Coherence arguments do not entail goal-directed behavior

https://www.lesswrong.com/posts/NxF5G6CJiof6cemTw/coherence-arguments-do-not-entail-goal-directed-behavior

Contents

All behavior can be rationalized as EU maximization

Suppose we have access to the entire policy of an agent, that is, given any universe-history, we know what action the agent will take. Can we tell whether the agent is an EU maximizer? Actually, no matter what the policy is, we can view the agent as an EU maximizer. The construction is simple: the agent can be thought as optimizing the utility function U, where U(h, a) = 1 if the policy would take action a given history h, else 0. Here I’m assuming that U is defined over histories that are composed of states/​observations and actions. The actual policy gets 1 utility at every timestep; any other policy gets less than this, so the given policy perfectly maximizes this utility function. This construction has been given before, eg. at the bottom of page 6 of this paper. (I think I’ve seen it before too, but I can’t remember where.) But wouldn’t this suggest that the VNM theorem has no content? Well, we assumed that we were looking at the *policy *of the agent, which led to a universe-history deterministically. We didn’t have access to any probabilities. Given a particular action, we knew exactly what the next state would be. Most of the axioms of the VNM theorem make reference to lotteries and probabilities—if the world is deterministic, then the axioms simply say that the agent must have transitive preferences over outcomes. Given that we can only observe the agent choose one history over another, we can trivially construct a transitive preference ordering by saying that the chosen history is higher in the preference ordering than the one that was not chosen.
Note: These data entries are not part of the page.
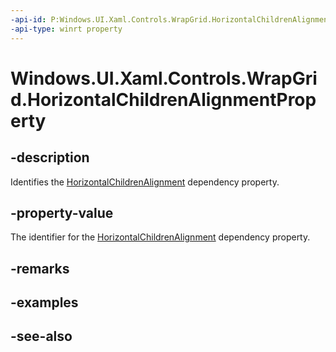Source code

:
 ```yaml
---
-api-id: P:Windows.UI.Xaml.Controls.WrapGrid.HorizontalChildrenAlignmentProperty
-api-type: winrt property
---
```


<!-- Property syntax
public Windows.UI.Xaml.DependencyProperty HorizontalChildrenAlignmentProperty { get; }
-->

# Windows.UI.Xaml.Controls.WrapGrid.HorizontalChildrenAlignmentProperty

## -description
Identifies the [HorizontalChildrenAlignment](wrapgrid_horizontalchildrenalignment.md) dependency property.



## -property-value
The identifier for the [HorizontalChildrenAlignment](wrapgrid_horizontalchildrenalignment.md) dependency property.

## -remarks

## -examples

## -see-also
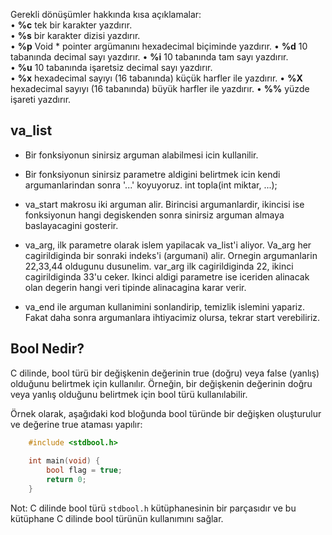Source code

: Gerekli dönüşümler hakkında kısa açıklamalar:  
• **%c** tek bir karakter yazdırır.  
• **%s** bir karakter dizisi yazdırır.  
• **%p** Void * pointer argümanını hexadecimal biçiminde yazdırır. 
• **%d** 10 tabanında decimal sayı yazdırır.
• **%i** 10 tabanında tam sayı yazdırır.  
• **%u** 10 tabanında işaretsiz decimal sayı yazdırır.  
• **%x** hexadecimal sayıyı (16 tabanında) küçük harfler ile yazdırır. 
• **%X** hexadecimal sayıyı (16 tabanında) büyük harfler ile yazdırır. 
• **%%** yüzde işareti yazdırır.

## **va_list**

  

-   Bir fonksiyonun sinirsiz arguman alabilmesi icin kullanilir.
    
-   Bir fonksiyonun sinirsiz parametre aldigini belirtmek icin kendi argumanlarindan sonra '...' koyuyoruz. int topla(int miktar, ...);
    
-   va_start makrosu iki arguman alir. Birincisi argumanlardir, ikincisi ise fonksiyonun hangi degiskenden sonra sinirsiz arguman almaya baslayacagini gosterir.
    
-   va_arg, ilk parametre olarak islem yapilacak va_list'i aliyor. Va_arg her cagirildiginda bir sonraki indeks'i (argumani) alir. Ornegin argumanlarin 22,33,44 oldugunu dusunelim. var_arg ilk cagirildiginda 22, ikinci cagirildiginda 33'u ceker. Ikinci aldigi parametre ise iceriden alinacak olan degerin hangi veri tipinde alinacagina karar verir.
    
-   va_end ile arguman kullanimini sonlandirip, temizlik islemini yapariz. Fakat daha sonra argumanlara ihtiyacimiz olursa, tekrar start verebiliriz.
    
## Bool Nedir?

C dilinde, bool türü bir değişkenin değerinin true (doğru) veya false (yanlış) olduğunu belirtmek için kullanılır. Örneğin, bir değişkenin değerinin doğru veya yanlış olduğunu belirtmek için bool türü kullanılabilir.

Örnek olarak, aşağıdaki kod bloğunda bool türünde bir değişken oluşturulur ve değerine true ataması yapılır:

```c
    #include <stdbool.h>
    
    int main(void) {
        bool flag = true;
        return 0;
    }
```

 Not: C dilinde bool türü `stdbool.h` kütüphanesinin bir parçasıdır ve bu kütüphane C dilinde bool türünün kullanımını sağlar.
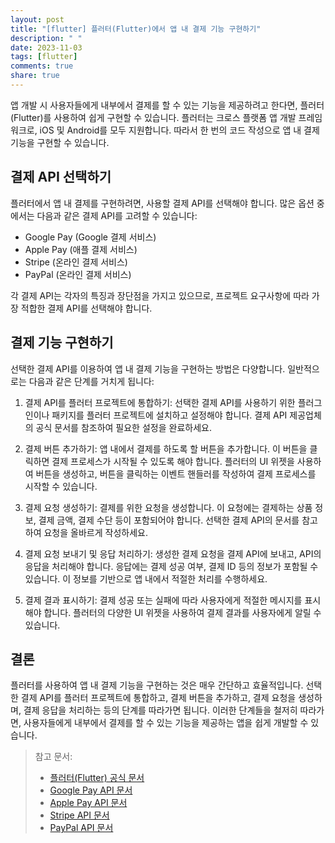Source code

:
 ```yaml
---
layout: post
title: "[flutter] 플러터(Flutter)에서 앱 내 결제 기능 구현하기"
description: " "
date: 2023-11-03
tags: [flutter]
comments: true
share: true
---
```


앱 개발 시 사용자들에게 내부에서 결제를 할 수 있는 기능을 제공하려고 한다면, 플러터(Flutter)를 사용하여 쉽게 구현할 수 있습니다. 플러터는 크로스 플랫폼 앱 개발 프레임워크로, iOS 및 Android를 모두 지원합니다. 따라서 한 번의 코드 작성으로 앱 내 결제 기능을 구현할 수 있습니다.

## 결제 API 선택하기

플러터에서 앱 내 결제를 구현하려면, 사용할 결제 API를 선택해야 합니다. 많은 옵션 중에서는 다음과 같은 결제 API를 고려할 수 있습니다:

- Google Pay (Google 결제 서비스)
- Apple Pay (애플 결제 서비스)
- Stripe (온라인 결제 서비스)
- PayPal (온라인 결제 서비스)

각 결제 API는 각자의 특징과 장단점을 가지고 있으므로, 프로젝트 요구사항에 따라 가장 적합한 결제 API를 선택해야 합니다.

## 결제 기능 구현하기

선택한 결제 API를 이용하여 앱 내 결제 기능을 구현하는 방법은 다양합니다. 일반적으로는 다음과 같은 단계를 거치게 됩니다:

1. 결제 API를 플러터 프로젝트에 통합하기: 선택한 결제 API를 사용하기 위한 플러그인이나 패키지를 플러터 프로젝트에 설치하고 설정해야 합니다. 결제 API 제공업체의 공식 문서를 참조하여 필요한 설정을 완료하세요.

2. 결제 버튼 추가하기: 앱 내에서 결제를 하도록 할 버튼을 추가합니다. 이 버튼을 클릭하면 결제 프로세스가 시작될 수 있도록 해야 합니다. 플러터의 UI 위젯을 사용하여 버튼을 생성하고, 버튼을 클릭하는 이벤트 핸들러를 작성하여 결제 프로세스를 시작할 수 있습니다.

3. 결제 요청 생성하기: 결제를 위한 요청을 생성합니다. 이 요청에는 결제하는 상품 정보, 결제 금액, 결제 수단 등이 포함되어야 합니다. 선택한 결제 API의 문서를 참고하여 요청을 올바르게 작성하세요.

4. 결제 요청 보내기 및 응답 처리하기: 생성한 결제 요청을 결제 API에 보내고, API의 응답을 처리해야 합니다. 응답에는 결제 성공 여부, 결제 ID 등의 정보가 포함될 수 있습니다. 이 정보를 기반으로 앱 내에서 적절한 처리를 수행하세요.

5. 결제 결과 표시하기: 결제 성공 또는 실패에 따라 사용자에게 적절한 메시지를 표시해야 합니다. 플러터의 다양한 UI 위젯을 사용하여 결제 결과를 사용자에게 알릴 수 있습니다.

## 결론

플러터를 사용하여 앱 내 결제 기능을 구현하는 것은 매우 간단하고 효율적입니다. 선택한 결제 API를 플러터 프로젝트에 통합하고, 결제 버튼을 추가하고, 결제 요청을 생성하며, 결제 응답을 처리하는 등의 단계를 따라가면 됩니다. 이러한 단계들을 철저히 따라가면, 사용자들에게 내부에서 결제를 할 수 있는 기능을 제공하는 앱을 쉽게 개발할 수 있습니다.

> 참고 문서:
> - [플러터(Flutter) 공식 문서](https://flutter.dev/docs)
> - [Google Pay API 문서](https://developers.google.com/pay/api)
> - [Apple Pay API 문서](https://developer.apple.com/apple-pay/)
> - [Stripe API 문서](https://stripe.com/docs/api)
> - [PayPal API 문서](https://developer.paypal.com/docs/api/overview/)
This is essentially the construction we gave above. What then is the purpose of the VNM theorem? It tells you how to behave if you have probabilistic beliefs about the world, as well as a complete and consistent preference ordering over outcomes. This turns out to be not very interesting when "outcomes" refers to "universe-histories". It can be more interesting when "outcomes" refers to world states instead (that is, snapshots of what the world looks like at a particular time), but utility functions over states/​snapshots can’t capture everything we’re interested in, and there’s no reason to take as an assumption that an AI system will have a utility function over states/​snapshots.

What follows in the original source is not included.